Deep sea fish

I released libbson and libmongoc 1.1.8 today. The significant change is the defeat of a stubborn crash reported weeks ago. Very rarely, when a mongoc_client_t is connected to a replica set while a member is added, and authentication fails, it leaves the client's data structures in an inconsistent state that makes it seg fault later in mongoc_client_destroy().

I had already gone one round with this bug and given up: I released 1.1.7 with extra checking and logging along this code path, but without a theory about the cause of the crash, much less a fix. The customer who reported the crash could reproduce it a couple times in each of their days-long durability tests, so they sent me core dumps. My colleague Spencer Jackson devoted heroic effort to understanding the core dumps (including one with no debug symbols!), and we finally discovered the sequence that leads to the crash.

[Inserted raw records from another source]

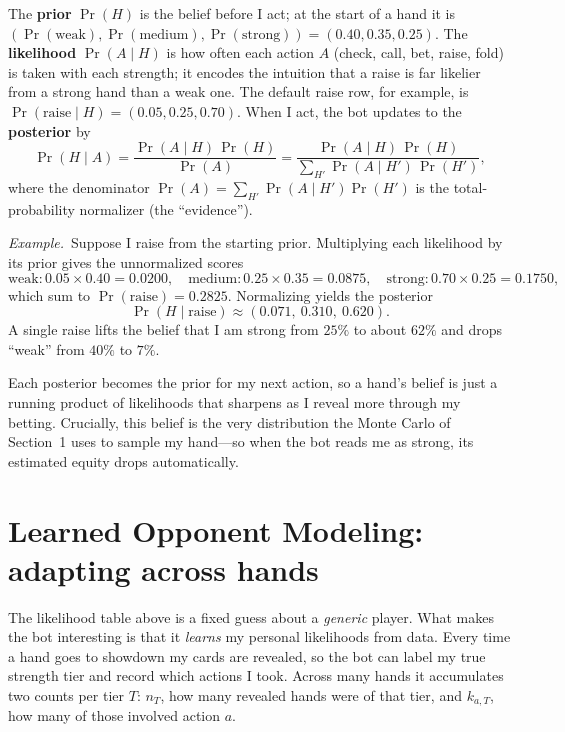 \documentclass[11pt]{article}
\newcommand{\example}[1]{\smallskip\noindent\textit{Example.}\ #1\smallskip}
\begin{document}
The \textbf{prior} $\Pr(H)$ is the belief before I act; at the start of a hand it
is $(\Pr(\text{weak}),\Pr(\text{medium}),\Pr(\text{strong}))=(0.40,0.35,0.25)$.
The \textbf{likelihood} $\Pr(A\mid H)$ is how often each action $A$ (check, call,
bet, raise, fold) is taken with each strength; it encodes the intuition that a
raise is far likelier from a strong hand than a weak one. The default raise row,
for example, is $\Pr(\text{raise}\mid H)=(0.05,0.25,0.70)$. When I act, the bot
updates to the \textbf{posterior} by
\begin{equation}
\Pr(H\mid A)=\frac{\Pr(A\mid H)\,\Pr(H)}{\Pr(A)}
=\frac{\Pr(A\mid H)\,\Pr(H)}{\sum_{H'}\Pr(A\mid H')\,\Pr(H')},
\label{eq:bayes}
\end{equation}
where the denominator $\Pr(A)=\sum_{H'}\Pr(A\mid H')\Pr(H')$ is the
total-probability normalizer (the ``evidence'').

\example{Suppose I raise from the starting prior. Multiplying each likelihood by
its prior gives the unnormalized scores
\[
\text{weak}:0.05\times0.40=0.0200,\quad
\text{medium}:0.25\times0.35=0.0875,\quad
\text{strong}:0.70\times0.25=0.1750,
\]
which sum to $\Pr(\text{raise})=0.2825$. Normalizing yields the posterior
\[
\Pr(H\mid\text{raise})\approx(0.071,\ 0.310,\ 0.620).
\]
A single raise lifts the belief that I am strong from $25\%$ to about $62\%$ and
drops ``weak'' from $40\%$ to $7\%$.}

Each posterior becomes the prior for my next action, so a hand's belief is just a
running product of likelihoods that sharpens as I reveal more through my betting.
Crucially, this belief is the very distribution the Monte Carlo of Section~1 uses
to sample my hand---so when the bot reads me as strong, its estimated equity
drops automatically.

\section{Learned Opponent Modeling: adapting across hands}

The likelihood table above is a fixed guess about a \emph{generic} player. What
makes the bot interesting is that it \emph{learns} my personal likelihoods from
data. Every time a hand goes to showdown my cards are revealed, so the bot can
label my true strength tier and record which actions I took. Across many hands it
accumulates two counts per tier $T$: $n_T$, how many revealed hands were of that
tier, and $k_{a,T}$, how many of those involved action $a$.
\end{document}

The bug was in _mongoc_cluster_reconnect_replica_set(), which has two loops. The first loop tries nodes until it finds a replica set primary. In the second loop, it iterates over the primary's peer list connecting and authenticating with each peer, including the primary itself.

The crash comes when we:

  1. Connect to a 2-node replica set.
  2. The function enters its first loop, connects to the primary and finds two peers.
  3. nodes_len is set to 2 and the nodes list is reallocated, but the second node's struct is uninitialized.
  4. The function enters its second loop.
  5. Auth fails on the first node (the primary) so the driver breaks from the loop with goto CLEANUP.
  6. Now nodes_len is 2 but the second node is still uninitialized!
  7. Later, mongoc_client_destroy iterates the nodes list, destroying them.
  8. Since nodes_len is 2, the client tries to destroy the second, uninitialized node.
  9. If the stream field in the second node happens to be non-NULL, the client calls stream->close on it and segfaults.

This was particularly hard for the customer's test to reproduce, because the driver has to connect while the test framework is reconfiguring auth in the replica set, and the buffer reallocation has to return a non-zero chunk of memory.

The fix is to properly manage nodes_len: don't increment it to N unless N nodes have actually been initialized. Additionally, zero-out all nodes right after reallocating the nodes list to ensure all data structures are NULL.

Details about the bug and the fix are in Jira.

It's satisfying to nail this bug after a long chase, but also painful: that code path is long gone in the 1.2.0 branch, replaced by Samantha Ritter's implementation of the Server Discovery And Monitoring spec. If I could've released 1.2.0 by now we'd have saved all the trouble of debugging the old code. It only redoubles my drive to release a beta of the new driver this quarter and get out of this bind.


Image: The deep sea fish eurypharynx pelecanoides, Popular Science Monthly, 1883.